- **Raw data**:
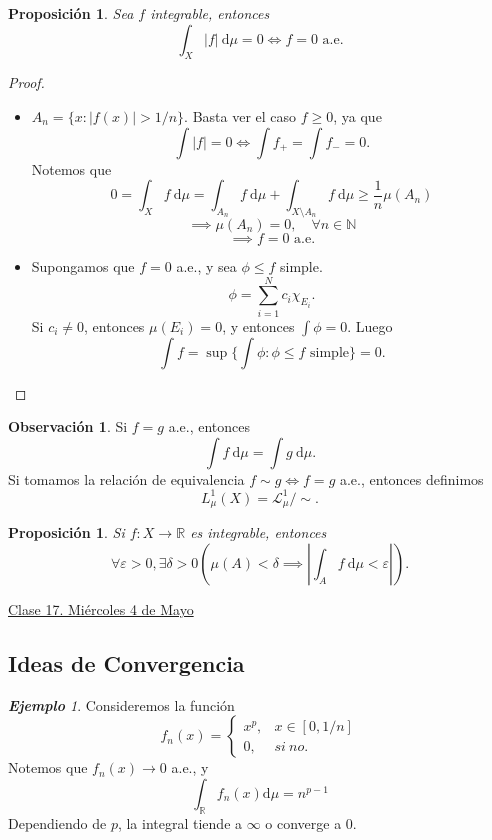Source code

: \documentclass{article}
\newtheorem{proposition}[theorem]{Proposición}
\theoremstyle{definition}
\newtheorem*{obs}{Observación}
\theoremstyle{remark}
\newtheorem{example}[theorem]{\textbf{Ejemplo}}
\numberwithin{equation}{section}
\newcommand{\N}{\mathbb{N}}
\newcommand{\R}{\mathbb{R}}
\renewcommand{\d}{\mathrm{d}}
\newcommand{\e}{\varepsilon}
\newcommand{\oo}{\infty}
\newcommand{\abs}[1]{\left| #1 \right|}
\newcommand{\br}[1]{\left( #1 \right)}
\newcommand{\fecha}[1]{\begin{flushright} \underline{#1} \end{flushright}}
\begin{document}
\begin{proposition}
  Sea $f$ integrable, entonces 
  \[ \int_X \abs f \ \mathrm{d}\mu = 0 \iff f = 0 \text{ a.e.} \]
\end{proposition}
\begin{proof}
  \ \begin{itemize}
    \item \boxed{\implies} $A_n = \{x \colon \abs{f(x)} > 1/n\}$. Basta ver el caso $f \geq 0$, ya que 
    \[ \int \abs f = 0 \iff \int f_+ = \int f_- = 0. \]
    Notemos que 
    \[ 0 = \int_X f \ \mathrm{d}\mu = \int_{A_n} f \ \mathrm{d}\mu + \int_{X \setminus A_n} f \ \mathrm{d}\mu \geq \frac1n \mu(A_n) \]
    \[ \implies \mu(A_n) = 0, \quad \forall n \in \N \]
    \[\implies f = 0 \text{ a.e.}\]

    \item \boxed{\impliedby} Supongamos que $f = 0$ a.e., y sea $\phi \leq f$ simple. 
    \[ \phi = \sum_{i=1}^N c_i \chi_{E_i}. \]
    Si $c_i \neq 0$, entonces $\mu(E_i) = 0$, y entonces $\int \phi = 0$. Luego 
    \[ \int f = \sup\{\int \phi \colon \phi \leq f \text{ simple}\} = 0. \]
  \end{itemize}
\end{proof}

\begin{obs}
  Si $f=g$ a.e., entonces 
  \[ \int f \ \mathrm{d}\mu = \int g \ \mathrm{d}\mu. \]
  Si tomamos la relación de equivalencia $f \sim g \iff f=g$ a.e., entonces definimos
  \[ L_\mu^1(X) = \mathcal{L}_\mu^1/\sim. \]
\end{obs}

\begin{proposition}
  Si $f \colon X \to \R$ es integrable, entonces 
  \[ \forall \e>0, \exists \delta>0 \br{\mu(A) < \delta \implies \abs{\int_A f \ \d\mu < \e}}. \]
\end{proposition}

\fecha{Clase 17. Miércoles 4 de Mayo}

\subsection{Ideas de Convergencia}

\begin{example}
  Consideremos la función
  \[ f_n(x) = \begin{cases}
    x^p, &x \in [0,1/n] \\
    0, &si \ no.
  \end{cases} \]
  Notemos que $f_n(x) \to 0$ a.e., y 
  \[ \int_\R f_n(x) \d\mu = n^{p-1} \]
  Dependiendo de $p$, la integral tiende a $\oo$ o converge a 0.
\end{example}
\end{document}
* * *
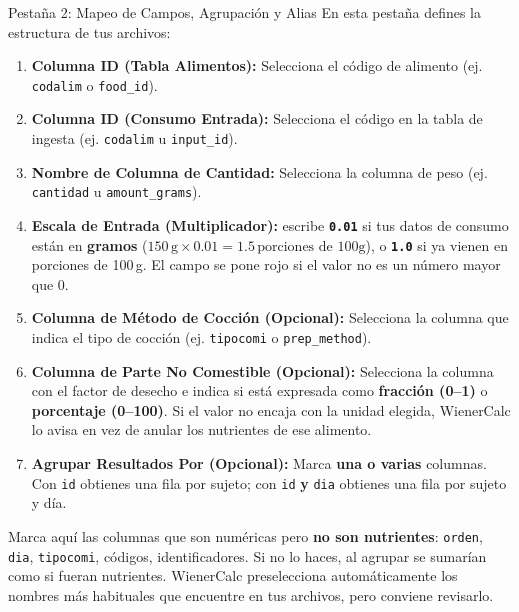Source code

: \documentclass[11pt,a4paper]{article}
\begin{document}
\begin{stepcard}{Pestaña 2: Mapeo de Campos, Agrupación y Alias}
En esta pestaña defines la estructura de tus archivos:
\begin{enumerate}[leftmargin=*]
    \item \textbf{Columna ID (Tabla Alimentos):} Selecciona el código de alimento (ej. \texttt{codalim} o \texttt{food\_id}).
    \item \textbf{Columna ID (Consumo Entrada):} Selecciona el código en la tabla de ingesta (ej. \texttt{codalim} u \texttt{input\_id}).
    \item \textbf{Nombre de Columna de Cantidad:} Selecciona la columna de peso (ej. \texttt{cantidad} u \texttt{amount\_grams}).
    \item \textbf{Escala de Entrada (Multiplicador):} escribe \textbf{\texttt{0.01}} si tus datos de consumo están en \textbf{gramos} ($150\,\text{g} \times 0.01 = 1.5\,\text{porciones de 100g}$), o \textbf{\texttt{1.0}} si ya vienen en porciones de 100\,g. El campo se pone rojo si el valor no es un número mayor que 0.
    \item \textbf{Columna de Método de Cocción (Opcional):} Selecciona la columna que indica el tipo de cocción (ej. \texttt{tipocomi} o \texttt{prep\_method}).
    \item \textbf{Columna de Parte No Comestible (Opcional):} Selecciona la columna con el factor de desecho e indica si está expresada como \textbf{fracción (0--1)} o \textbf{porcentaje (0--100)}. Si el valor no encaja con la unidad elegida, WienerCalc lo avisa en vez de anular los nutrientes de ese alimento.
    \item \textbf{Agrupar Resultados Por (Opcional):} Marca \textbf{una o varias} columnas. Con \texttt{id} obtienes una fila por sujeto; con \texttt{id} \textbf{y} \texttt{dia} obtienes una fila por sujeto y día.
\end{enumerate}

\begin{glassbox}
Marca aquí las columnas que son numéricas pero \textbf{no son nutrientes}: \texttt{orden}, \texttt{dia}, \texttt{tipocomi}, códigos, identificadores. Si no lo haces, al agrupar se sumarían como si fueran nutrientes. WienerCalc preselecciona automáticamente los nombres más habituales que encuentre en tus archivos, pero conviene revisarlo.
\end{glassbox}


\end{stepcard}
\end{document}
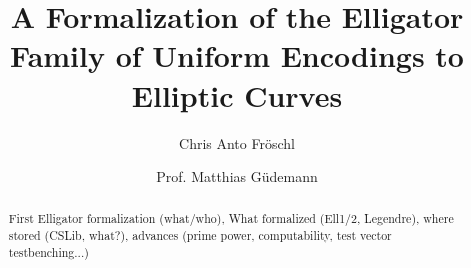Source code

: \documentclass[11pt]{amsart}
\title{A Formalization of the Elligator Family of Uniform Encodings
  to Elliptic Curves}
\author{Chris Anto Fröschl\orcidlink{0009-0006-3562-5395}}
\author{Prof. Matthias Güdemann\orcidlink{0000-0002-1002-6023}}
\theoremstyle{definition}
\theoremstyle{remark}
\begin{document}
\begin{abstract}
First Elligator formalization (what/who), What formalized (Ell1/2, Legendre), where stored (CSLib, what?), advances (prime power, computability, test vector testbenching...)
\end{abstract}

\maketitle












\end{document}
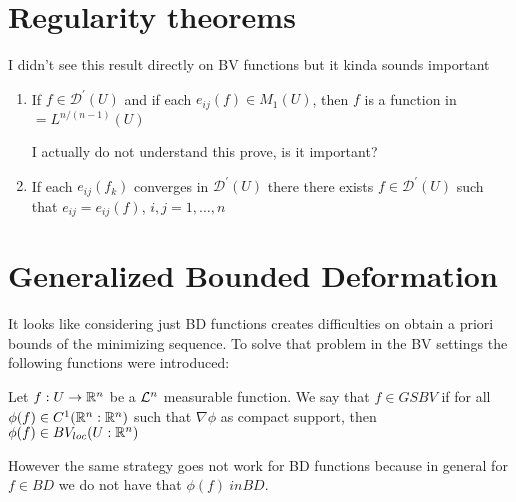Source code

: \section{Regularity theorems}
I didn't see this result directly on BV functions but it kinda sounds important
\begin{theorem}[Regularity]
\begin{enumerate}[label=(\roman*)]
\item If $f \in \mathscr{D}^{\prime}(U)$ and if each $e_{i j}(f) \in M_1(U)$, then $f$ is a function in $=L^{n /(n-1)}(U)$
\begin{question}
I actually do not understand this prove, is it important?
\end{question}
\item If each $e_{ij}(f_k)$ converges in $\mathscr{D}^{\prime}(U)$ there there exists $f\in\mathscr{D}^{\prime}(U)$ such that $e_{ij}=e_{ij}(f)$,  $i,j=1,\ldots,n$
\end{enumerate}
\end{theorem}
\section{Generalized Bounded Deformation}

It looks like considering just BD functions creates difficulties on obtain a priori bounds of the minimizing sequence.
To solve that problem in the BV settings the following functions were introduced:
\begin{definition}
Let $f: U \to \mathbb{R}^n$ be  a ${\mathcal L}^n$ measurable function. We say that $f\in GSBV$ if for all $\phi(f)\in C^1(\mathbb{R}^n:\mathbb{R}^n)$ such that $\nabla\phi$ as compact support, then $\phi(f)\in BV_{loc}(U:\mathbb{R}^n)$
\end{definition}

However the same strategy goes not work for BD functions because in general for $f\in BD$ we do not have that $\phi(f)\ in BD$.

- **Task to carry out**:
Take the lines above from the one containing "2: Mapeo de" to the one containing "de Método de" and retype them exactly, both ends included, with nothing added.

- **Response**:
\begin{stepcard}{Pestaña 2: Mapeo de Campos, Agrupación y Alias}
En esta pestaña defines la estructura de tus archivos:
\begin{enumerate}[leftmargin=*]
    \item \textbf{Columna ID (Tabla Alimentos):} Selecciona el código de alimento (ej. \texttt{codalim} o \texttt{food\_id}).
    \item \textbf{Columna ID (Consumo Entrada):} Selecciona el código en la tabla de ingesta (ej. \texttt{codalim} u \texttt{input\_id}).
    \item \textbf{Nombre de Columna de Cantidad:} Selecciona la columna de peso (ej. \texttt{cantidad} u \texttt{amount\_grams}).
    \item \textbf{Escala de Entrada (Multiplicador):} escribe \textbf{\texttt{0.01}} si tus datos de consumo están en \textbf{gramos} ($150\,\text{g} \times 0.01 = 1.5\,\text{porciones de 100g}$), o \textbf{\texttt{1.0}} si ya vienen en porciones de 100\,g. El campo se pone rojo si el valor no es un número mayor que 0.
    \item \textbf{Columna de Método de Cocción (Opcional):} Selecciona la columna que indica el tipo de cocción (ej. \texttt{tipocomi} o \texttt{prep\_method}).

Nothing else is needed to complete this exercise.